Task brief — Go through the data line by line. Copy each one holding the string "alexkalergis".

*** Block opens ***

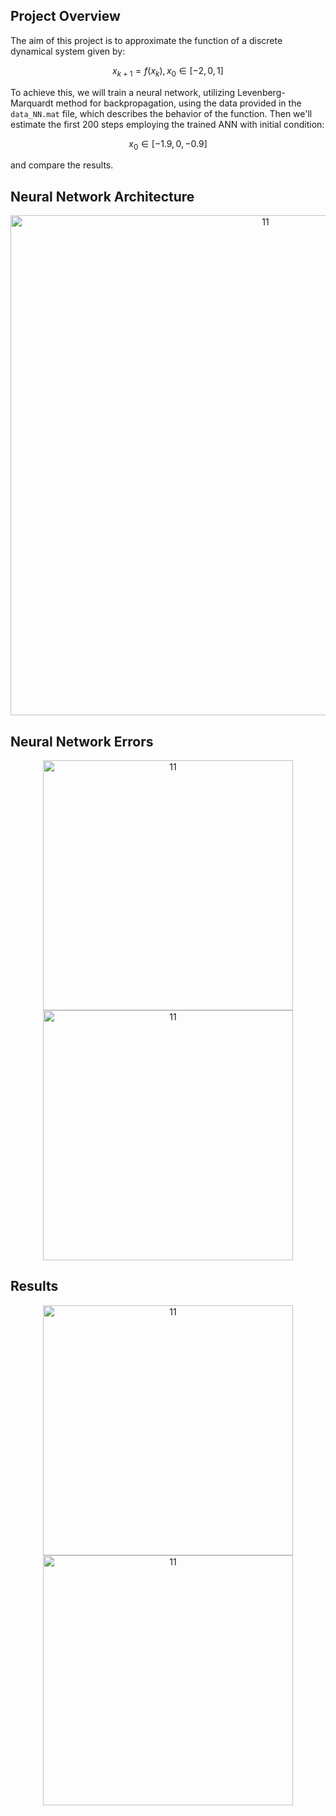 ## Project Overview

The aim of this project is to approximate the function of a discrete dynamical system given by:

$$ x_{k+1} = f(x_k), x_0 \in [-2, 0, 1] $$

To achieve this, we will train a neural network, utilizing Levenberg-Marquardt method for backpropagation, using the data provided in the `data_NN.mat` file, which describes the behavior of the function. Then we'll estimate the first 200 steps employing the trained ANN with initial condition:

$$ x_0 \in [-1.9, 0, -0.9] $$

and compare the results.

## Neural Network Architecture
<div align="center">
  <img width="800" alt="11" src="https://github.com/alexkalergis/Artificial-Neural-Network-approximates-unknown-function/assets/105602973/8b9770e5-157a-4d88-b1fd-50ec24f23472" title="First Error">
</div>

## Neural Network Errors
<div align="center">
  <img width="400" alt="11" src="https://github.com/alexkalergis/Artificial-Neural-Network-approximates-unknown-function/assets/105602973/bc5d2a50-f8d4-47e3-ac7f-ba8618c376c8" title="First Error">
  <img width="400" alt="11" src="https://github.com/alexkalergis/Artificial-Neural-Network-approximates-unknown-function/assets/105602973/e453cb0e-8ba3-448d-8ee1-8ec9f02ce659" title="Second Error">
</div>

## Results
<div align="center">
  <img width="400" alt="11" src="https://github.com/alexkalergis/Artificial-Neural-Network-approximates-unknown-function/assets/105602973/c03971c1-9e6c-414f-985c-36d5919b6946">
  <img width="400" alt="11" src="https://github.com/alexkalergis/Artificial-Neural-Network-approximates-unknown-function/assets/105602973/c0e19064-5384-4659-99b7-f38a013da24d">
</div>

*** Block closes ***

Exercise output —
  <img width="800" alt="11" src="https://github.com/alexkalergis/Artificial-Neural-Network-approximates-unknown-function/assets/105602973/8b9770e5-157a-4d88-b1fd-50ec24f23472" title="First Error">
  <img width="400" alt="11" src="https://github.com/alexkalergis/Artificial-Neural-Network-approximates-unknown-function/assets/105602973/bc5d2a50-f8d4-47e3-ac7f-ba8618c376c8" title="First Error">
  <img width="400" alt="11" src="https://github.com/alexkalergis/Artificial-Neural-Network-approximates-unknown-function/assets/105602973/e453cb0e-8ba3-448d-8ee1-8ec9f02ce659" title="Second Error">
  <img width="400" alt="11" src="https://github.com/alexkalergis/Artificial-Neural-Network-approximates-unknown-function/assets/105602973/c03971c1-9e6c-414f-985c-36d5919b6946">
  <img width="400" alt="11" src="https://github.com/alexkalergis/Artificial-Neural-Network-approximates-unknown-function/assets/105602973/c0e19064-5384-4659-99b7-f38a013da24d">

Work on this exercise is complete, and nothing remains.